The Data Sources API manages the complete lifecycle of data source connections, from initial creation through ongoing health monitoring. The flow ensures secure credential management, validates connectivity, discovers schema structures, and continuously monitors connection health to maintain reliable data access.

Data Sources Flow Diagram

View Flow Diagram

Data Sources Flow Diagram

Data Sources Flow Overview:

This flow diagram illustrates the complete data source lifecycle from creation through health monitoring.
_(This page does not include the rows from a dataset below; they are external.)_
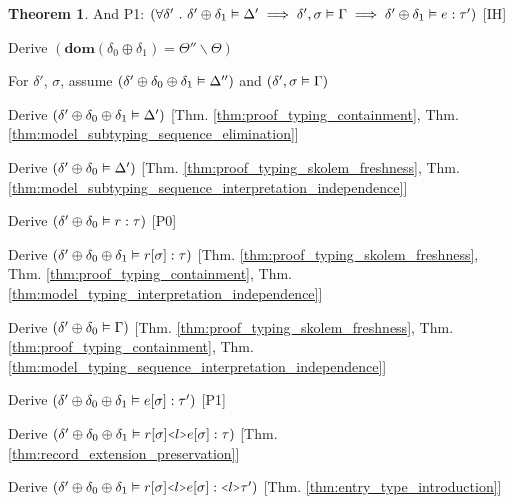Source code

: \documentclass[acmsmall]{acmart}
\theoremstyle{definition}
\newtheorem{theorem}{Theorem}[section]
\begin{document}
\begin{theorem}
  \item \I \N And P1: $(
    \forall \delta' \ .\  
    \delta' \oplus \delta_1 \vDash \Delta'
    \implies 
    \delta', \sigma \vDash \Gamma
    \implies 
    \delta' \oplus \delta_1 \vDash e : \tau'
  )$ [IH]

  \item \I \N Derive $(
    \textbf{dom}(\delta_0 \oplus \delta_1) = \Theta'' \backslash \Theta
  )$ 

  \item \I \N For $\delta'$, $\sigma$,
    assume $(\delta' \oplus \delta_0 \oplus \delta_1 \vDash \Delta'')$
    and $(\delta', \sigma \vDash \Gamma)$

  \item \I\I \N Derive $(
    \delta' \oplus \delta_0 \oplus \delta_1 \vDash \Delta'
  )$ [Thm. \ref{thm:proof_typing_containment}, Thm. \ref{thm:model_subtyping_sequence_elimination}]
  \item \I\I \N Derive $(
    \delta' \oplus \delta_0 \vDash \Delta'
  )$ [Thm. \ref{thm:proof_typing_skolem_freshness}, Thm. \ref{thm:model_subtyping_sequence_interpretation_independence}]
  \item \I\I \N Derive $(
    \delta' \oplus \delta_0 \vDash r : \tau
  )$ [P0]
  \item \I\I \N Derive $(
    \delta' \oplus \delta_0 \oplus \delta_1 \vDash r[\sigma] : \tau
  )$ [Thm. \ref{thm:proof_typing_skolem_freshness}, 
      Thm. \ref{thm:proof_typing_containment},
      Thm. \ref{thm:model_typing_interpretation_independence}]

  \item \I\I \N Derive $(
    \delta' \oplus \delta_0 \vDash \Gamma
  )$ [Thm. \ref{thm:proof_typing_skolem_freshness},
      Thm. \ref{thm:proof_typing_containment},
      Thm. \ref{thm:model_typing_sequence_interpretation_independence}]

  \item \I\I \N Derive $(
    \delta' \oplus \delta_0 \oplus \delta_1 \vDash e[\sigma] : \tau'
  )$ [P1]

  \item \I\I \N Derive $(
    \delta' \oplus \delta_0 \oplus \delta_1 \satisfies r[\sigma]\J{<}l\J{>}e[\sigma] \hastype \tau
  )$ [Thm. \ref{thm:record_extension_preservation}]

  \item \I\I \N Derive $(
    \delta' \oplus \delta_0 \oplus \delta_1 \satisfies r[\sigma]\J{<}l\J{>}e[\sigma] \hastype \J{<}l\J{>}\tau'
  )$ [Thm. \ref{thm:entry_type_introduction}]


\end{theorem}
\end{document}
It demonstrates how data sources are validated, encrypted, tested, and monitored to ensure reliable data access.

Key Flow Components:

  1. Data Source Creation: User provides connection details which are validated and encrypted before storage
  2. Connection Testing: System automatically tests connectivity to verify credentials and network access
  3. Schema Discovery: Optional async process that catalogs database structure (tables, columns, relationships)
  4. Health Monitoring: Continuous monitoring of connection status, response times, and availability
  5. Status Management: Data sources transition through states (testing, active, inactive, failed) based on connection health
  6. Error Handling: Failed connections can be retried, with status updates and alerts for administrators

Internal Developer Notes:

  • Credentials are encrypted at rest using organization-specific encryption keys
  • Connection testing and schema discovery run in thread pool executors to prevent blocking the event loop
  • Schema discovery is an async operation that may take time for large databases
  • Health checks run periodically and update connection status automatically
  • Connection metrics include pool utilization, circuit breaker states, and cache statistics

Base Path

All data source endpoints are prefixed with /api/v1/data-sources

Authentication

All endpoints require authentication:

Authorization: Bearer <access_token>

Data Source Types

The API supports the following data source types:

SQL Databases

  • PostgreSQL
  • MySQL
  • MariaDB
  • SQL Server
  • Oracle
  • Snowflake
  • BigQuery
  • Redshift

NoSQL Databases

  • MongoDB
  • Elasticsearch
  • Redis
  • Cassandra
  • DynamoDB

File-Based Sources

  • CSV
  • Excel
  • JSON
  • Parquet
  • ORC
  • Delta Lake
  • Iceberg
  • Hudi
  • S3

Other

  • HTTP API
  • Other (custom)

Connection Management

Connection Pooling

  • Configurable pool size (default: 5)
  • Connection timeout (default: 30 seconds)
  • Query timeout (default: 300 seconds)
  • Max retries (default: 3)

SSH Tunnels

  • Support for SSH tunnel connections
  • Configurable SSH host, port, and credentials
  • Automatic local port assignment

Connection Health

  • Automatic health monitoring
  • Connection status tracking (active, inactive, testing, failed, maintenance)
  • Health history with response time metrics
  • Uptime percentage calculation

Schema Discovery

  • Automatic schema discovery for databases
  • Configurable auto-refresh interval (default: 3600 seconds)
  • Manual schema refresh support
  • Schema caching for performance
  • Support for multiple schemas per data source
  • Column-level metadata (types, constraints, comments)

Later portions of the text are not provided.